• [Work task]: The lines from the start of the records below through the line containing "# Programação Orientada a Objetos" are to be copied exactly, both ends included, with nothing added.

(Records from a data collection)
┏━━

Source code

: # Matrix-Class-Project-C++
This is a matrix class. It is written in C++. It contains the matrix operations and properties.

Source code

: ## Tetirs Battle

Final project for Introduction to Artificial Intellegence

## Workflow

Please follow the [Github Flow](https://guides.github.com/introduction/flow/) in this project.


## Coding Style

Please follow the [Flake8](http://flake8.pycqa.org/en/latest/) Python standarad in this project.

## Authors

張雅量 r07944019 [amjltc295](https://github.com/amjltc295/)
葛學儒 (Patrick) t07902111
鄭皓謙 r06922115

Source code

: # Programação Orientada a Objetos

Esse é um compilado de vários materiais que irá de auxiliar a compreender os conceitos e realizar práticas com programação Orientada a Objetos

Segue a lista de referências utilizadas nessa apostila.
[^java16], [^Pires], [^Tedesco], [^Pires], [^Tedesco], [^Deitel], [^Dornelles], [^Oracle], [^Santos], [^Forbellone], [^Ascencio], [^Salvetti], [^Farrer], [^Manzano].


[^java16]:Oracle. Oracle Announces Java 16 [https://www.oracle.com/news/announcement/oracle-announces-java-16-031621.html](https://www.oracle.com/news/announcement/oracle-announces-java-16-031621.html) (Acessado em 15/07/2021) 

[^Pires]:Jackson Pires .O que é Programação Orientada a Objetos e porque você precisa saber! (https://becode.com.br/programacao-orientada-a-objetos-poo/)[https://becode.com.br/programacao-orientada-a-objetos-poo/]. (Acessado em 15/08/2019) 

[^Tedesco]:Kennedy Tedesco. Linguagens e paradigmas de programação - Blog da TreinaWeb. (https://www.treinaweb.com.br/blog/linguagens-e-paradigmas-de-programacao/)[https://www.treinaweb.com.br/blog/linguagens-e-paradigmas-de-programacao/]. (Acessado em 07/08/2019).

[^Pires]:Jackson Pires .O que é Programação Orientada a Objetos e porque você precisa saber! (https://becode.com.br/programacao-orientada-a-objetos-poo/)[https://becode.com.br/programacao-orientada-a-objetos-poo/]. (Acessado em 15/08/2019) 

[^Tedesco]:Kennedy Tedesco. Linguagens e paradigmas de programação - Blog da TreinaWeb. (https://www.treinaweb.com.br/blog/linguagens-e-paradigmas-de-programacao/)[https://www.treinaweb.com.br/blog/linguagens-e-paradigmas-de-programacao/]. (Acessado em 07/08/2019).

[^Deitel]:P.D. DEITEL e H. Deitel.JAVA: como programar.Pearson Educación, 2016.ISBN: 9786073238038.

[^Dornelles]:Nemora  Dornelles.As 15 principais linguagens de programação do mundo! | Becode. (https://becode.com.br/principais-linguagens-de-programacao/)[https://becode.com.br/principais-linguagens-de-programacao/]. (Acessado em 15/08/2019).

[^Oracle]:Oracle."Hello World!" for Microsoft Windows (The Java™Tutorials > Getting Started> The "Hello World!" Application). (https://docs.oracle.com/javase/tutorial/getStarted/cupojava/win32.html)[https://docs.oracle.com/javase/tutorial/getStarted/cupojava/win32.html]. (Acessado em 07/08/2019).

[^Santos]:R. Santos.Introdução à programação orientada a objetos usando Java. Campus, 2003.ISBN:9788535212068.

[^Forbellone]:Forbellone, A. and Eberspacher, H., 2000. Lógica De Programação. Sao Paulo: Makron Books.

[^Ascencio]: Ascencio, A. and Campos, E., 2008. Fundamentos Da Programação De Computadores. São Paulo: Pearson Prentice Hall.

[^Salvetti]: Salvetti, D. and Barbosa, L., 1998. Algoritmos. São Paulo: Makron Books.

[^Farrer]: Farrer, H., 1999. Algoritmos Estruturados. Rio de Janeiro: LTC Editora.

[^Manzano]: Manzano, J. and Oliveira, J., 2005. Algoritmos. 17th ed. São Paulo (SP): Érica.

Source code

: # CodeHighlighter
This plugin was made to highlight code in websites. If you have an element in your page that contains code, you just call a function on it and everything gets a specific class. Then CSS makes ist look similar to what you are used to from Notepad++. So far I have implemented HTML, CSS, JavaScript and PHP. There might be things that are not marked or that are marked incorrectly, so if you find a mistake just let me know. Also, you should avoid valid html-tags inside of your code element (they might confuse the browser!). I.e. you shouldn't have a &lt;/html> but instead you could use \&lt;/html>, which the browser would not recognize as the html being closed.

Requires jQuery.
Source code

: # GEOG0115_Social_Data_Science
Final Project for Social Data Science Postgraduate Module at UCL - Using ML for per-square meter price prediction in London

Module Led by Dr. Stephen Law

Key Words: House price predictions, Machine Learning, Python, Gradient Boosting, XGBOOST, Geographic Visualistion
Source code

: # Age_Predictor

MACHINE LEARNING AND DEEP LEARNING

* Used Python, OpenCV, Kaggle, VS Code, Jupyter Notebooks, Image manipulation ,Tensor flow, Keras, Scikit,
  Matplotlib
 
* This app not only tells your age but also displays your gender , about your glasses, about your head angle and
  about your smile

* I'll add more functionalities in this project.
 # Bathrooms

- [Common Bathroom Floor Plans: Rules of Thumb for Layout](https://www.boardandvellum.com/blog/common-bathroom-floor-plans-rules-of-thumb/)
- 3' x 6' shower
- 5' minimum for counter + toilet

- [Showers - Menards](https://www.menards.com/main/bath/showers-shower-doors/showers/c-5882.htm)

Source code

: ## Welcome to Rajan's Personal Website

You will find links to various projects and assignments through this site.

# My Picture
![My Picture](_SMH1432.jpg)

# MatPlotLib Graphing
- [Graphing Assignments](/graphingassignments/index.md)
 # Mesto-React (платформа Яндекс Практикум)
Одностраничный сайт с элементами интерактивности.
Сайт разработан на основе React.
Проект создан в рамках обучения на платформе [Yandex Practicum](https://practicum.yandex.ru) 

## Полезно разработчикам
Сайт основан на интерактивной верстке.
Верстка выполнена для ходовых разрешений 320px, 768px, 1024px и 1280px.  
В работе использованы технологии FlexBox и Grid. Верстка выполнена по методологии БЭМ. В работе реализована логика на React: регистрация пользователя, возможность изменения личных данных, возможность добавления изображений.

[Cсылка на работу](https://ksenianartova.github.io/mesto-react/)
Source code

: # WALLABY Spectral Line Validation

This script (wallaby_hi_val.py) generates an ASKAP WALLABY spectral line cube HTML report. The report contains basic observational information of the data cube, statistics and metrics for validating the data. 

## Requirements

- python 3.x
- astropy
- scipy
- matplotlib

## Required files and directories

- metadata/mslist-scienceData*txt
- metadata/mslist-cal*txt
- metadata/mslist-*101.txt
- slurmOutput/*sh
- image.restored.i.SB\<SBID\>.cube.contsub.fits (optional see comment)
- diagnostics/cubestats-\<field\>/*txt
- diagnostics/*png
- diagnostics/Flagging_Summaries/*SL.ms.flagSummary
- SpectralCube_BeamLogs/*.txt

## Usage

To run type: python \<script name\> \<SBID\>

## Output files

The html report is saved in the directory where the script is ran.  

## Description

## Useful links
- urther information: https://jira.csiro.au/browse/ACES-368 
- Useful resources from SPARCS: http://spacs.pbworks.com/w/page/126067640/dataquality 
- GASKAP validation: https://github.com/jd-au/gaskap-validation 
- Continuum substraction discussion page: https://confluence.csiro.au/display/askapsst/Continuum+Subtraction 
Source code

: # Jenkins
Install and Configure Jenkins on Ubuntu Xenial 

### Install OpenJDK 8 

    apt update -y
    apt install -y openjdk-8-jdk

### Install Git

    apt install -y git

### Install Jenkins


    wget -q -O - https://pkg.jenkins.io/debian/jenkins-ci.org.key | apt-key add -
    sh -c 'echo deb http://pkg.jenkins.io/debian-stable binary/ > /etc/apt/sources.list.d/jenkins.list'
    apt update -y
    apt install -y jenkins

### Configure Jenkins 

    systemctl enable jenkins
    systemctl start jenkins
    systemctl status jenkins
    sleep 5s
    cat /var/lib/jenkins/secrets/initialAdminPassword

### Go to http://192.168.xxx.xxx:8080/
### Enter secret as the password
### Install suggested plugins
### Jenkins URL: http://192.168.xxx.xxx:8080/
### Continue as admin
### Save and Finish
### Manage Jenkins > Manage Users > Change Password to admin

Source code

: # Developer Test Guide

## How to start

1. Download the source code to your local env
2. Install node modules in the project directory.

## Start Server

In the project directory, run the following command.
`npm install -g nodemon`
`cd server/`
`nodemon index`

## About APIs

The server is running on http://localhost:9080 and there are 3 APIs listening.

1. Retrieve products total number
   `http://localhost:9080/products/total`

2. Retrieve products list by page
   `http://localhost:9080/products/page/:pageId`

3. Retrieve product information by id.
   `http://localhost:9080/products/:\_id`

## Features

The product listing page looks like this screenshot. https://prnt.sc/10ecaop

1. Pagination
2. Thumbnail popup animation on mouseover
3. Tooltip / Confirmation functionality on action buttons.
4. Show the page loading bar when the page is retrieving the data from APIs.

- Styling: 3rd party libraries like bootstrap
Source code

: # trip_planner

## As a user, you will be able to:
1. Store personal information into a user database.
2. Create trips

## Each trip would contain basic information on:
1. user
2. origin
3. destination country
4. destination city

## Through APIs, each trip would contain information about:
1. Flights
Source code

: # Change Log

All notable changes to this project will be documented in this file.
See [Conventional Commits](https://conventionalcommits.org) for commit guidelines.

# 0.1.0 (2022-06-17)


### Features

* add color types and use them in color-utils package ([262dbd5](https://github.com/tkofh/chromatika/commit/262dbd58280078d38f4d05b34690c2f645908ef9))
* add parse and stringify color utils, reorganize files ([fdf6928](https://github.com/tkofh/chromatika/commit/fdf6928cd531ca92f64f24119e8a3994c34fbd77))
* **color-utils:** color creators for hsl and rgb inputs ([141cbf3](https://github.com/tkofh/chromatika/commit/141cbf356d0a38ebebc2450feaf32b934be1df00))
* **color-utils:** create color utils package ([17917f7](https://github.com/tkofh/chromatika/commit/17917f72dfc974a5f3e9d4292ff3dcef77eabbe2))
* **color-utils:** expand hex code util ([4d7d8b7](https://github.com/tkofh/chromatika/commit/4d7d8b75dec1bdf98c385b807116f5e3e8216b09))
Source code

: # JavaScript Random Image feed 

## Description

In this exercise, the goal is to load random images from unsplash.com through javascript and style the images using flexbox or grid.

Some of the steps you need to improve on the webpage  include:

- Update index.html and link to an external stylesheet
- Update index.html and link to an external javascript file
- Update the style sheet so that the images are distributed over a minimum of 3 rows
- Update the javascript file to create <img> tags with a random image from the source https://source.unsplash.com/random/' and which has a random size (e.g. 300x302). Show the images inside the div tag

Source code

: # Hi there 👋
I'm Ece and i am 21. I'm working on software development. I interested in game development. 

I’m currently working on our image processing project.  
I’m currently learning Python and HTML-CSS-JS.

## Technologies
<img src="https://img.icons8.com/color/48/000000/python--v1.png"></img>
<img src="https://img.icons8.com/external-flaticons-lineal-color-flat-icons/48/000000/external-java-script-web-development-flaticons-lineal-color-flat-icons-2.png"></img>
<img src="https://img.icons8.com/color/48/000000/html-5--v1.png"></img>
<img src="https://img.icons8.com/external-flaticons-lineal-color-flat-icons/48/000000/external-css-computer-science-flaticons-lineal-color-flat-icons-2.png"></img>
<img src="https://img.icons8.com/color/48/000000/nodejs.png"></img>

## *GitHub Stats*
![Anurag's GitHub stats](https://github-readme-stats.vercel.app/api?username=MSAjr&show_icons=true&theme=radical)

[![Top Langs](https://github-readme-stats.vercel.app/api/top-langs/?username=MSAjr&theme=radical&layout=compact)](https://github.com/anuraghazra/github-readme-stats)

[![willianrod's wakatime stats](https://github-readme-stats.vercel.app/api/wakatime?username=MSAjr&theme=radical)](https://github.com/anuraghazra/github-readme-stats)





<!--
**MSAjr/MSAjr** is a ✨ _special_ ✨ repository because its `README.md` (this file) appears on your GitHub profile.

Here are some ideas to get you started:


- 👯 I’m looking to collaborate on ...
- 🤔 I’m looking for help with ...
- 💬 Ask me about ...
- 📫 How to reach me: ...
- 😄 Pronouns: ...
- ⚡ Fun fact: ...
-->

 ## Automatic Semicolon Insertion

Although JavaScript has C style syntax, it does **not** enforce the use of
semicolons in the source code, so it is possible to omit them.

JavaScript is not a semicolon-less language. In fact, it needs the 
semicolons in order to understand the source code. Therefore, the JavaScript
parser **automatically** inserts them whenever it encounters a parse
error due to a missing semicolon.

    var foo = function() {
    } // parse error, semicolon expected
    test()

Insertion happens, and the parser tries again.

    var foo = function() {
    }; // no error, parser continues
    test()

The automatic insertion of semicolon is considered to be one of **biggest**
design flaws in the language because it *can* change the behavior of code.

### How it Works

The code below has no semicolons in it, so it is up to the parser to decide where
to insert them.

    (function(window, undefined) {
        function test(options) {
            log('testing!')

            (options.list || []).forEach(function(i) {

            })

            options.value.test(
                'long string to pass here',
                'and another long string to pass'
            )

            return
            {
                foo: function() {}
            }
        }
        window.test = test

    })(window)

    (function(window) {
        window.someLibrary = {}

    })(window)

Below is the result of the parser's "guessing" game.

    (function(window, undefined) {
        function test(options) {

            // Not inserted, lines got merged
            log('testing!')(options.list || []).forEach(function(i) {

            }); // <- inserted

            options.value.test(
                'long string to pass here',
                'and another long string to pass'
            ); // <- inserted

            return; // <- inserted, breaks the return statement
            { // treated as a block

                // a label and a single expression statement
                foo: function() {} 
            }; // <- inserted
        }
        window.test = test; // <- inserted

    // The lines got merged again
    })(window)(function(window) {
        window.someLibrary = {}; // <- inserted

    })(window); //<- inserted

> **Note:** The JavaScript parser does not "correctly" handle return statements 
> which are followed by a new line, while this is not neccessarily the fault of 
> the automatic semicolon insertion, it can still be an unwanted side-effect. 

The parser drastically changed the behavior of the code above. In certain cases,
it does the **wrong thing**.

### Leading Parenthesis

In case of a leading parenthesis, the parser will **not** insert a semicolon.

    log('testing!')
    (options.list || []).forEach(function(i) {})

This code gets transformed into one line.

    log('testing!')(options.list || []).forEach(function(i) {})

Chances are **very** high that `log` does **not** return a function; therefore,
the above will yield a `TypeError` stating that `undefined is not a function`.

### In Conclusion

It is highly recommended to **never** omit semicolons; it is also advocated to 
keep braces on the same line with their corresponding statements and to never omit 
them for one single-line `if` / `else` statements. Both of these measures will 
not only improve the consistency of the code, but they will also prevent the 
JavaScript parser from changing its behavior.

┗━━

• [Written response]:
Source code

: # Matrix-Class-Project-C++
This is a matrix class. It is written in C++. It contains the matrix operations and properties.

Source code

: ## Tetirs Battle

Final project for Introduction to Artificial Intellegence

## Workflow

Please follow the [Github Flow](https://guides.github.com/introduction/flow/) in this project.


## Coding Style

Please follow the [Flake8](http://flake8.pycqa.org/en/latest/) Python standarad in this project.

## Authors

張雅量 r07944019 [amjltc295](https://github.com/amjltc295/)
葛學儒 (Patrick) t07902111
鄭皓謙 r06922115

Source code

: # Programação Orientada a Objetos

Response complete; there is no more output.